The layout of this report is as follows: this section, Section 1, contains an introduction and background to the project as well as the delimitations made. Section 2 covers the relevant theory needed in order to perform this thesis, including a theory section of the financial instruments concerned in this thesis, how one can estimate volatility, two different risk measures such as value at risk and expected shortfall, approximation methods that can be used in order to approximate the instrument prices (for the slow pricing instruments). Lastly, an optimization section where the optimization problems are presented together with how one can estimate the errors stemming from simplifications made are explained. Section 3 explains the data used, how the real-world scenarios have been generated needed for risk calculations and an explanation of the instrument set-up considered in this thesis. Further, this section involves the optimization strategies cor- responding to the fast pricing instruments followed by how one can evaluate the implemented strategies. Approximation methods needed for the slow pricing instruments and how one can evaluate these methods finishes this section. Section 4 contains the main results generated for the fast pricing- and slow pricing instruments. The final section, Section 5, covers a discussion of the results obtained followed by conclusions with comments on whether or not the goal has been reached. Finally, some ideas for future work if the project would have been extended is presented.

1.4 Delimitations

This section will cover the delimitations concerned in this thesis. Starting with that we will only cover an optimization of the financial instruments: futures contracts, European options and arithmetic Asian call options. The motivation for why choosing these financial instruments is that both fast pricing instruments (futures and European options) and slow pricing instruments (arithmetic Asian call options) are interesting to look at since the pricing methods are different.

The instrument set-up is also limited where three different strike prices and four different time to maturity together with using ten different stocks as underlying will be considered. The results presented will only concern one trading day and will hence not be verified to hold for another day.
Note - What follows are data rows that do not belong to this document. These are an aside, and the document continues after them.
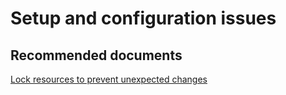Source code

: <properties
	pageTitle="Setup and configuration issues"
	description="Setup and configuration issues"
	service="microsoft.iothub"
	resource="IoTHub"
	authors="v-sapsax"
	displayOrder=""
	selfHelpType="generic"
	supportTopicIds="32596666"
	resourceTags=""
	productPesIds="15946"
	cloudEnvironments="public,BlackForest,Fairfax,Mooncake"
/>

# Setup and configuration issues

## **Recommended documents**
[Lock resources to prevent unexpected changes](https://docs.microsoft.com/en-us/azure/azure-resource-manager/resource-group-lock-resources)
Since the optimization problem is tackled in different ways depending on the instrument type, we want to find a method that optimize the recalculation frequency and timing of instrument price vectors. When arithmetic Asian call options (slow pricing instruments) are considered, a delimitation is done regarding how to know when recalculations are required. The focus will on these types of instruments, lay on finding good approximation methods instead. The last delimitation done regards the risk calculations where only the optimization of price vectors needed for the risk estimations will be covered and hence the risk calculations will not be estimated.

2 Theory

This section intends to cover the relevant theory required to perform this thesis. Starting with the financial instruments considered, how volatility can be estimated, what types of risk measures that are most common to use and how they work. Then, different approximation methods of how to estimate the price mainly concerning slow pricing instruments will be presented. Lastly, an optimization section is presented where the optimization problem is presented concerning both the fast pricing and slow pricing instrument types, as well as how errors can be used in order to determine when recalculations needs to be performed. The last part of this section will cover a motivation for why not choosing to look at the relative errors of the profit and loss vectors, in order to determine when recalculations are required is presented.

2.1 Financial instruments

In the financial market there exists several different types of financial instruments and this section intends to cover a presentation of the instruments considered in this thesis. Also, how the stock price process can be modeled and an explanation of what the risk neutral measure is will be covered. The financial instruments presented will be divided into two categories: fast pricing instruments and slow pricing instruments. Futures contract and European options will be placed in the category fast pricing instruments and the arithmetic Asian call option in the slow pricing instrument category.

2.1.1 Stock price process

The stock price process, St, of a non-dividend paying stock is often assumed to follow a Geometric Brownian Motion [5]

dS_t= µS_tdt + σS_tdW_t

where µ is the constant expected rate of return, σ is the constant volatility of the stock and Wt

is a Wiener process at time t. Applying Itˆos formula [6] the solution becomes

St= S0exp [

(µ−1

2σ²)t + σWt

]

and to update the stock price path on discrete time intervals, t1 < t2< ... < tm, the following recursive formula can be used

St_j+1= St_jexp [

(µ−1

2σ²)(tj+1− tj) + σ√

tj+1− tjZj+1

]

(1)

where Zj ∼ N[0, 1] and j=[1,..,m-1] [7]. This makes the stock price process, St, follow a log- normal distribution.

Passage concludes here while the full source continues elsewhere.